Fourth Circuit opinion reverses sentence when district judge refused to consider acquitted drug conduct

A notable circuit sentencing opinion today from the Fourth Circuit in US v. Young, No. No. 08-4117 (4th Cir. June 28, 2010) (available here), provides a little twist on the usual circuit approval of sentencing consideration of acquitted conduct. Here is how the Young opinion starts and some key passages of its analysis:

Darnell Young was convicted of drug-related charges and received a within-Guidelines sentence of 136 months’ imprisonment. Young appeals his convictions and sentence, and the government cross-appeals the sentence imposed by the district court. We reject Young’s challenges, but we agree with the government that the district court erred when it concluded that the drug-quantity determinations made by the jury prevented the court from finding a different quantity at sentencing. Accordingly, we affirm Young’s convictions, vacate his sentence, and remand for resentencing....

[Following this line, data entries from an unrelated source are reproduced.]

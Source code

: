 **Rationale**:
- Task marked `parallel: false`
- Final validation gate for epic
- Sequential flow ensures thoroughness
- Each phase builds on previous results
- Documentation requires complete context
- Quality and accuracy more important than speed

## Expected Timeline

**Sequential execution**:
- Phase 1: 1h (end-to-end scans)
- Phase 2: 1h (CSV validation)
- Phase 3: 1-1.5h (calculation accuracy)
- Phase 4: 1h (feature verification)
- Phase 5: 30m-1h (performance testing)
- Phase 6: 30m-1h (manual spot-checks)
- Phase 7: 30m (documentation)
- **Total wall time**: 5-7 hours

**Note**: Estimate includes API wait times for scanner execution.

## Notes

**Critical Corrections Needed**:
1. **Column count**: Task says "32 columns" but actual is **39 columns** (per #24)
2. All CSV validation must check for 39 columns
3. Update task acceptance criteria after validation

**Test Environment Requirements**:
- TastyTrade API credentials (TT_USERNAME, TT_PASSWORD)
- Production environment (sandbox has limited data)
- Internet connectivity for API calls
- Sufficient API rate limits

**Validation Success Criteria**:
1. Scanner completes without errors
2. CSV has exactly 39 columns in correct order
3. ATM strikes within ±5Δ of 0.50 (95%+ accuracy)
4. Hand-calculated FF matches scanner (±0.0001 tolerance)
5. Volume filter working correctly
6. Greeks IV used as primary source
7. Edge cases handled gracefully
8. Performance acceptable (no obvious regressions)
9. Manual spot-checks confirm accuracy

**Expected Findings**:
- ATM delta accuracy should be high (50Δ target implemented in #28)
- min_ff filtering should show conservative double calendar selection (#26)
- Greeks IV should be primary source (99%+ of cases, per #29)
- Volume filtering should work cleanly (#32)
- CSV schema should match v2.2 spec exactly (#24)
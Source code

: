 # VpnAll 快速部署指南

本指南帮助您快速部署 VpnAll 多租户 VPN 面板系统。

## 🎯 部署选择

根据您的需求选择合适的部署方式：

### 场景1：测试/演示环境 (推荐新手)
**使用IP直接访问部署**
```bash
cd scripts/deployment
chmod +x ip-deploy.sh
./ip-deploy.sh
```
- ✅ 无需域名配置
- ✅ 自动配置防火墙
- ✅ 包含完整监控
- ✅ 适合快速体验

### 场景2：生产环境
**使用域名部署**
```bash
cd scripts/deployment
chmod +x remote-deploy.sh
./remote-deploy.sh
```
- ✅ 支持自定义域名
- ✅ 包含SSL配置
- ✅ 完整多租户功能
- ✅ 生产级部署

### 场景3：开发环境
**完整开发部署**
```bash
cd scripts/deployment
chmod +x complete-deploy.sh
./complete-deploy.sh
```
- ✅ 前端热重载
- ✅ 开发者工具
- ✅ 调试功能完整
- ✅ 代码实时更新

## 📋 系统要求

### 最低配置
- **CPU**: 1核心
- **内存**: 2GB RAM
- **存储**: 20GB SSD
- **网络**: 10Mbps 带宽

By determining that the evidence presented at trial established that Young’s crimes involved between 500 grams but less than five kilograms of cocaine, the jury in this case effectively acquitted Young of involvement with the distribution of more than five kilograms.  The district court was free to consider, as it would with any other acquitted conduct, whether the government could establish a higher quantity under a preponderance of the evidence standard.

To the extent that Young suggests the government was estopped from establishing a higher drug quantity at sentencing because it elected not to present that evidence at trial, the argument is without merit. The government at sentencing properly sought to establish as relevant conduct the total quantity of drugs attributable to Young.  "Relevant conduct" under the Guidelines, of course, often includes a broader range of conduct than the conduct underlying the offense of conviction.  See, e.g., United States v. Newsome, 322 F.3d 328, 339 (4th Cir. 2003).  This is particularly so in drug cases, where relevant conduct is defined to include "all acts and omissions . . . that were part of the same course of conduct or common scheme or plan as the offense of conviction." U.S.S.G. § 1B1.3(a)(2).

The government’s decision to limit the evidence it presented at trial necessarily affected the jury’s drug-quantity determination, but that trial decision did not tie the hands of the government, or the district court, at sentencing.  There is no requirement that the government present its relevant conduct evidence at trial, nor is the district court at sentencing bound by the evidence presented at trial when determining drug quantity or other relevant conduct.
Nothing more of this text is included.